Wednesday, July 6, 2022

Omsk Social Chamber Leader Seeks to Revive Siberian River Diversion Project as ‘Next BAM’ and as a Geopolitical Weapon for Moscow

Paul Goble

            Staunton, June 15 – Over the last year, both Kazakhstan and Uzbekistan officials have called on Russia to divert Siberian river water to them so that they can save their agriculture and populations. As in the past, Moscow has rejected those calls because of the harm they would do to Russians east of the Urals.

            But now a Russian official, Anatoly Solovyev, chairman of the environmental committee of the Social Chamber in Omsk Oblast, has taken up the cudgels for restarting a project most Russians have long rejected; and he has done so by using arguments that recent developments make less unpalatable (vpoanalytics.com/2022/06/16/reki-sibiri-ne-dayut-pokoya-kazahstanu-i-uzbekistanu/).

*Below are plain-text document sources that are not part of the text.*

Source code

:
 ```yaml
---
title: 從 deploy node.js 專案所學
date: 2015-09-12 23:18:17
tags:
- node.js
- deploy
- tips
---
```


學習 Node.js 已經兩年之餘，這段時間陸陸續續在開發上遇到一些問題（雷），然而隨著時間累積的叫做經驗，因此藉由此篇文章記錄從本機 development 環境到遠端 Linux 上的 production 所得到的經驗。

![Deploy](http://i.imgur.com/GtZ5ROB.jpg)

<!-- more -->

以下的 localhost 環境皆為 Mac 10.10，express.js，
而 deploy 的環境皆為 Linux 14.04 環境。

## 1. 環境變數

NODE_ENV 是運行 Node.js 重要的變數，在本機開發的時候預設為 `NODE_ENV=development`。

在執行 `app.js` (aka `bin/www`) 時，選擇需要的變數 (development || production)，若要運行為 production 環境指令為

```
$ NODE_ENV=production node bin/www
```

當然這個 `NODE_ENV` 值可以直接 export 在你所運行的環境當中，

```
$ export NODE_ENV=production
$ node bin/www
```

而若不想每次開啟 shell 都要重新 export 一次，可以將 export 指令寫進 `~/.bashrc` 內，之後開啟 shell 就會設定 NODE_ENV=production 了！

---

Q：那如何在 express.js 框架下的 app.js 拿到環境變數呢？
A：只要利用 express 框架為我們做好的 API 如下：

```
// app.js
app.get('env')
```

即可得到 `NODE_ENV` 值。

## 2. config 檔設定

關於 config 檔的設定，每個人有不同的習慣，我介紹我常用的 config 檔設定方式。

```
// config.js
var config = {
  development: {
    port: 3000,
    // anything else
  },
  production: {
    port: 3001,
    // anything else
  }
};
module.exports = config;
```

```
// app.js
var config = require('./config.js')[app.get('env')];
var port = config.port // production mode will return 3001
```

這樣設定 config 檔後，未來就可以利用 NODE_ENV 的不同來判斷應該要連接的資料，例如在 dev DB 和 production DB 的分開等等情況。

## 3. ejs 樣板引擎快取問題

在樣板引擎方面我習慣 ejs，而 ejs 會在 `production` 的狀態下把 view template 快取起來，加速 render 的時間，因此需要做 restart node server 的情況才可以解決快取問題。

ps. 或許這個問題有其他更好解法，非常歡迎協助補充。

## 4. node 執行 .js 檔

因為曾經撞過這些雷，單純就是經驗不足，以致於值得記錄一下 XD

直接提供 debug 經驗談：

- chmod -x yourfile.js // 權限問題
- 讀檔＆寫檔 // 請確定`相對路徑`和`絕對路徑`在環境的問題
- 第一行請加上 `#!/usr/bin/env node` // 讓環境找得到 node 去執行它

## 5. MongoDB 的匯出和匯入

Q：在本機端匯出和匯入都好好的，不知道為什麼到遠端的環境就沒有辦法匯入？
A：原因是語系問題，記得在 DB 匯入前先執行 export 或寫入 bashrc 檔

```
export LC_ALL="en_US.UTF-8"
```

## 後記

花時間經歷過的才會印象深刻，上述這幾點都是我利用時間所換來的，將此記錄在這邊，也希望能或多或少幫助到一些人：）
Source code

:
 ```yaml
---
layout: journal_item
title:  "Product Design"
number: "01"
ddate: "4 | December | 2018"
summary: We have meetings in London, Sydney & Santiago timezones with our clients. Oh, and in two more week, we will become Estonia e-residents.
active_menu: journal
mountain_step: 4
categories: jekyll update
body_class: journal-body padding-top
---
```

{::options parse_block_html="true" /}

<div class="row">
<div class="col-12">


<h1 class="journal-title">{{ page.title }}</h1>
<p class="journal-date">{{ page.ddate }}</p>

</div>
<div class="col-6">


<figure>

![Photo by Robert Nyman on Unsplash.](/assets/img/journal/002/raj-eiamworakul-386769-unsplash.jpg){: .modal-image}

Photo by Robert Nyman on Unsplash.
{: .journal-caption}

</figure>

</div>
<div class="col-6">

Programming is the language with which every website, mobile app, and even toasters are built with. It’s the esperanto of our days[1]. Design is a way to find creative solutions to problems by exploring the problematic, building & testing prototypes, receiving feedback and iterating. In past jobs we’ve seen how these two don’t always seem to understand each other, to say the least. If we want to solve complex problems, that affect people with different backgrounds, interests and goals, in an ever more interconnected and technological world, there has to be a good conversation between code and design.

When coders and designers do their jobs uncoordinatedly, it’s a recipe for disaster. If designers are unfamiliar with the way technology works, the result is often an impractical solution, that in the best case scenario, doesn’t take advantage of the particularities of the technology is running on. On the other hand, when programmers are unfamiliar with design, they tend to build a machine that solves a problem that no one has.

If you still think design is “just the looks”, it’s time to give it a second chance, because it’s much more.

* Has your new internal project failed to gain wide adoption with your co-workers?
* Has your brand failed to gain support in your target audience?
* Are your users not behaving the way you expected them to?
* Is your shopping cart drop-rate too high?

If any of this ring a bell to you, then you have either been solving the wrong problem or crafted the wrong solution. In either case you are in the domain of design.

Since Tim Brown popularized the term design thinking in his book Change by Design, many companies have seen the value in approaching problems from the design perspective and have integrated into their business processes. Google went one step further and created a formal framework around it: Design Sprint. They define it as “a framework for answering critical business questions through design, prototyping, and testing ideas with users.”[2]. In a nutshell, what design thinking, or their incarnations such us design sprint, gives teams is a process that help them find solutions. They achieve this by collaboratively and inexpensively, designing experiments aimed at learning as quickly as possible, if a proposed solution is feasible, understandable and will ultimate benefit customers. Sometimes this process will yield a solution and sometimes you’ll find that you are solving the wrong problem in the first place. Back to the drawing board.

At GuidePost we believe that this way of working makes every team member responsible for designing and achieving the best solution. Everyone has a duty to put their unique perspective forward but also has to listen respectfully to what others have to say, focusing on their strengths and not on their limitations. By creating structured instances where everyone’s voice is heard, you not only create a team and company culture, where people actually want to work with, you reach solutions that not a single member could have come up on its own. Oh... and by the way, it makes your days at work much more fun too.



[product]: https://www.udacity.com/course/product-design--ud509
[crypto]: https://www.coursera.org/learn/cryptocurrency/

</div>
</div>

            He argues that Siberian river diversion could become as important to the economic development of the region as was BAM, that it could ensure the continued geopolitical influence of Russia in Central Asia, and that its construction makes sense now that Russia has been driven out of Europe and is turning to Asia.

            There are no signs that he has gained much of a following in the Russian Federation either in Siberia or in Moscow, but his words are an indication that the whole idea of sending water from Siberia to Central Asia has not died and that it may have more supporters within Russia at least regionally than anyone had thought.

            But most importantly, Solovyev’s argument shows the economic desperation of many Russians east of the Urals. He and presumably some others are now prepared to sacrifice their region’s ecological well being because they see no other possibility of attracting resources from Moscow to stem their region’s economic decline.